Records for this task →
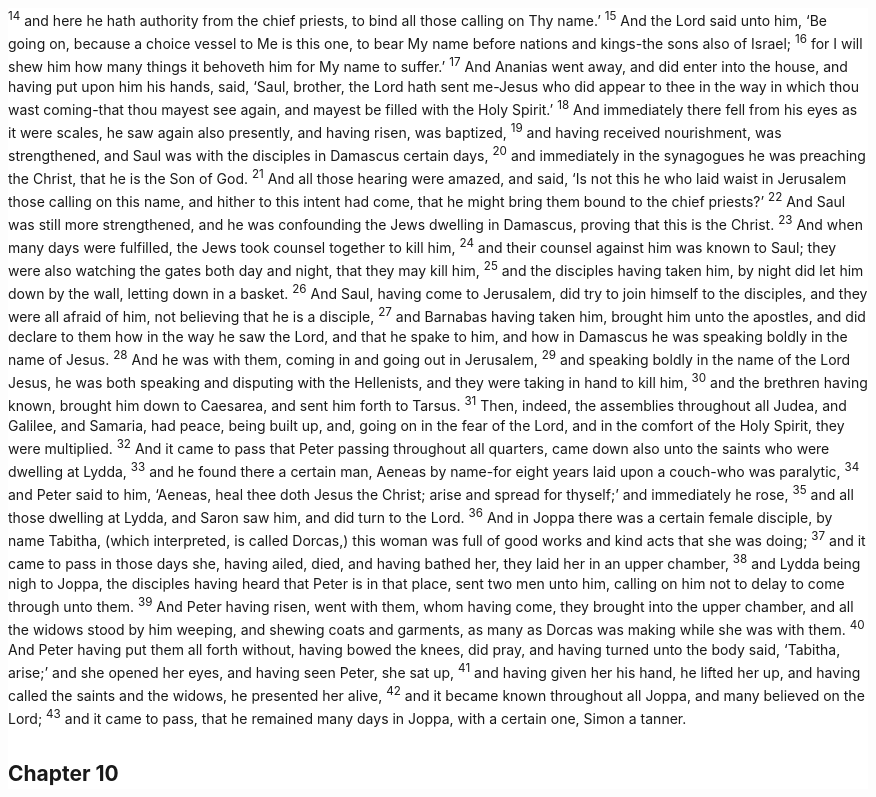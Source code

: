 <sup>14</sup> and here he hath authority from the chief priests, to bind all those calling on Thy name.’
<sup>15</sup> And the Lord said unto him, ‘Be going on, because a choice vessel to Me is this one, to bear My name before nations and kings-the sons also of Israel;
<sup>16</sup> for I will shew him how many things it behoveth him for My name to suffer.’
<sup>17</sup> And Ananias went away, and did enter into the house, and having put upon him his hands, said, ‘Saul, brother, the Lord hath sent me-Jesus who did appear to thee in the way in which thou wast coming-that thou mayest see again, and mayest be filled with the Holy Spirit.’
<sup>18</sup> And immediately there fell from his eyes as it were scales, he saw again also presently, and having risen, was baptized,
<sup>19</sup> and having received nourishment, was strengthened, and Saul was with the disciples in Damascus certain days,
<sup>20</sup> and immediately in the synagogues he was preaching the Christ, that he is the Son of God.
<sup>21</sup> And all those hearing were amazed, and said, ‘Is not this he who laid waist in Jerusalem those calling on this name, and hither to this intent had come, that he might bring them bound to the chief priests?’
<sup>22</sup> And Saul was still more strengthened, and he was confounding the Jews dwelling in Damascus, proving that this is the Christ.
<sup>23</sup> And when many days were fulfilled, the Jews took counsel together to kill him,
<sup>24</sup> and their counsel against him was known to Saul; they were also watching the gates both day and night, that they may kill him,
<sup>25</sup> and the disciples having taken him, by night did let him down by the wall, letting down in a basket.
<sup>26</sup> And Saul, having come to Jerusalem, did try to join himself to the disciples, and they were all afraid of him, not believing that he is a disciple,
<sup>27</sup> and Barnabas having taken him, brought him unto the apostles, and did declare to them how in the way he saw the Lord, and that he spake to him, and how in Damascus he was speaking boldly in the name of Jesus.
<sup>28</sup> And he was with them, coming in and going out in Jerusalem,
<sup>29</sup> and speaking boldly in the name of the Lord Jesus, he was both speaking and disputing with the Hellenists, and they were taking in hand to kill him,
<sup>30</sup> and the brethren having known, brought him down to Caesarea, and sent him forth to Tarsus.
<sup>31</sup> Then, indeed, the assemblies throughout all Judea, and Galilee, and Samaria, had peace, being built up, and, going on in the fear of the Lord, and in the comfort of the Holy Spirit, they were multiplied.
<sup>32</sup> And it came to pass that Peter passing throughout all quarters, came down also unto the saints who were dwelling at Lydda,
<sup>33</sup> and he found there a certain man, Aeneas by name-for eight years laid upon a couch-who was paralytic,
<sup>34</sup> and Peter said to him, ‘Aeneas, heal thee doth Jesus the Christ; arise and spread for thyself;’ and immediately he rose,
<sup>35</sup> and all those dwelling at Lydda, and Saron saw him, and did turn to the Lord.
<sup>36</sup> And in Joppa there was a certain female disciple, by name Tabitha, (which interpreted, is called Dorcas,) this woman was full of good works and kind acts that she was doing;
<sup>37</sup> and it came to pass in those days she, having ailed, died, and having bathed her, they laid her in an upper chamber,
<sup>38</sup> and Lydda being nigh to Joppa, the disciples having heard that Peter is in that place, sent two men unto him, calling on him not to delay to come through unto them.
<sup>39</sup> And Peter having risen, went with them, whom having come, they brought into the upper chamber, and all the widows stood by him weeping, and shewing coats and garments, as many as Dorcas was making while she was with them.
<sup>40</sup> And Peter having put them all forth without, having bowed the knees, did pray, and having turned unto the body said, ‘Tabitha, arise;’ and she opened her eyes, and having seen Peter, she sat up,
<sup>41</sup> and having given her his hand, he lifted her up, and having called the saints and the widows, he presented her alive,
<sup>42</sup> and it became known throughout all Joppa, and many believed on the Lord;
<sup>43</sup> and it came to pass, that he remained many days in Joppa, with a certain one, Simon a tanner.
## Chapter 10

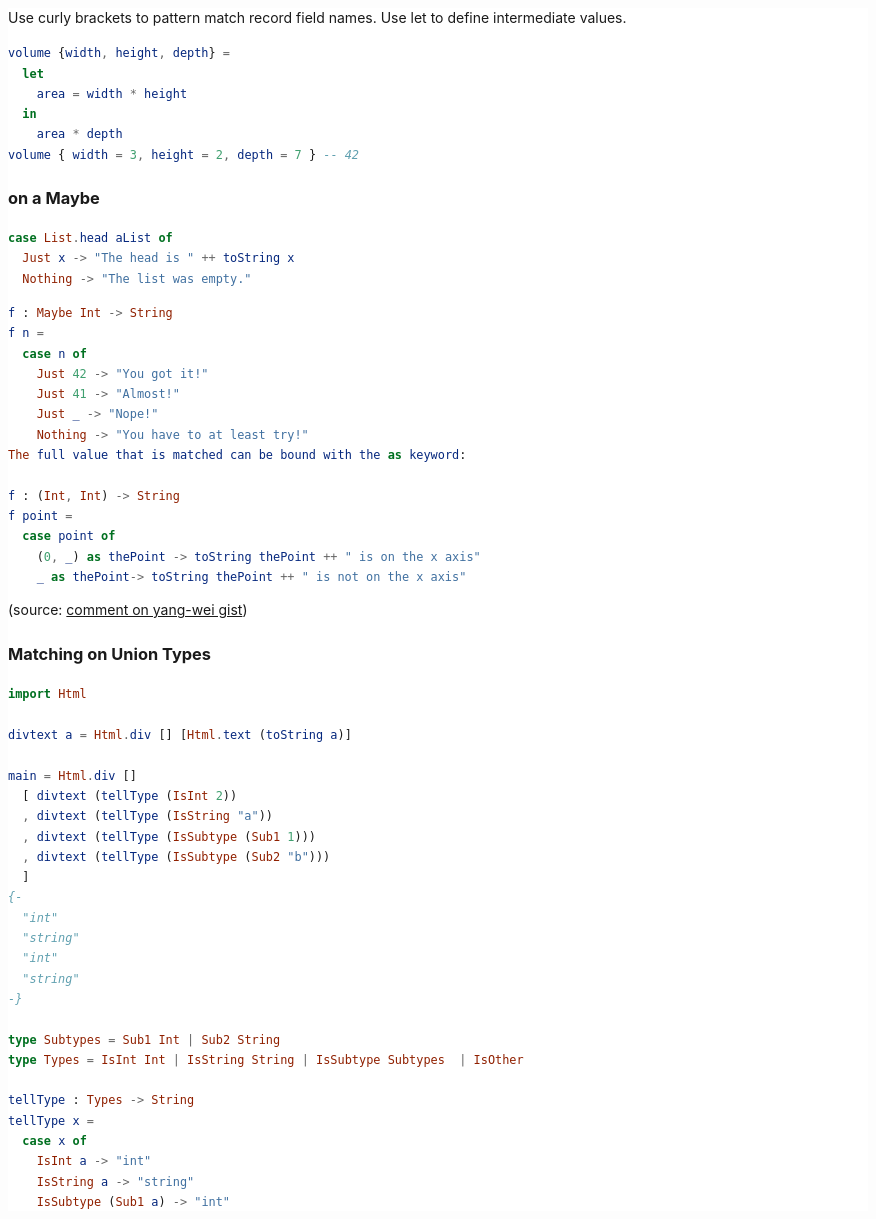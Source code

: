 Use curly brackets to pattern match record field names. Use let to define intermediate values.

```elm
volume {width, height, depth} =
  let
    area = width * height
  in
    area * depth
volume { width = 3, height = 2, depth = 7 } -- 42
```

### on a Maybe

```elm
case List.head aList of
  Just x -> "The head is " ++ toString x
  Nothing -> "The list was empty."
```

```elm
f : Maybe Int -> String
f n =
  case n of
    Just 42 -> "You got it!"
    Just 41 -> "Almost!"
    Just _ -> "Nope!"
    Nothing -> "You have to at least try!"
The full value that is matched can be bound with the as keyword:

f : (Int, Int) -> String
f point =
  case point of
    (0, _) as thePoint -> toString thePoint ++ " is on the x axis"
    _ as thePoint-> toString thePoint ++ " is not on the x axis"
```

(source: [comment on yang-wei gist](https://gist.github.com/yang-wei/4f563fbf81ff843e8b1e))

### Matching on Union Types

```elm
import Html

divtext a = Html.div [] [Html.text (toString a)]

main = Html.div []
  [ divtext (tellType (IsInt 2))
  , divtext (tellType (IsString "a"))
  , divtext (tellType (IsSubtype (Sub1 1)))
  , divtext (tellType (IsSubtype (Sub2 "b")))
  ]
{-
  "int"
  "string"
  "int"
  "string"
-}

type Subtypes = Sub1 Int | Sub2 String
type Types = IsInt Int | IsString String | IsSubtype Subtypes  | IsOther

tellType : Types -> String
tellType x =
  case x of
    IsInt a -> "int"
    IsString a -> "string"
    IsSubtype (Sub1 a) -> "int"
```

About this task →
All lines from the beginning of the material through the line that holds "<sup>26</sup> And Saul, having", both included, should be returned exactly; please omit any pictures and add no other lines.

Result →
Source code

: <sup>14</sup> and here he hath authority from the chief priests, to bind all those calling on Thy name.’
<sup>15</sup> And the Lord said unto him, ‘Be going on, because a choice vessel to Me is this one, to bear My name before nations and kings-the sons also of Israel;
<sup>16</sup> for I will shew him how many things it behoveth him for My name to suffer.’
<sup>17</sup> And Ananias went away, and did enter into the house, and having put upon him his hands, said, ‘Saul, brother, the Lord hath sent me-Jesus who did appear to thee in the way in which thou wast coming-that thou mayest see again, and mayest be filled with the Holy Spirit.’
<sup>18</sup> And immediately there fell from his eyes as it were scales, he saw again also presently, and having risen, was baptized,
<sup>19</sup> and having received nourishment, was strengthened, and Saul was with the disciples in Damascus certain days,
<sup>20</sup> and immediately in the synagogues he was preaching the Christ, that he is the Son of God.
<sup>21</sup> And all those hearing were amazed, and said, ‘Is not this he who laid waist in Jerusalem those calling on this name, and hither to this intent had come, that he might bring them bound to the chief priests?’
<sup>22</sup> And Saul was still more strengthened, and he was confounding the Jews dwelling in Damascus, proving that this is the Christ.
<sup>23</sup> And when many days were fulfilled, the Jews took counsel together to kill him,
<sup>24</sup> and their counsel against him was known to Saul; they were also watching the gates both day and night, that they may kill him,
<sup>25</sup> and the disciples having taken him, by night did let him down by the wall, letting down in a basket.
<sup>26</sup> And Saul, having come to Jerusalem, did try to join himself to the disciples, and they were all afraid of him, not believing that he is a disciple,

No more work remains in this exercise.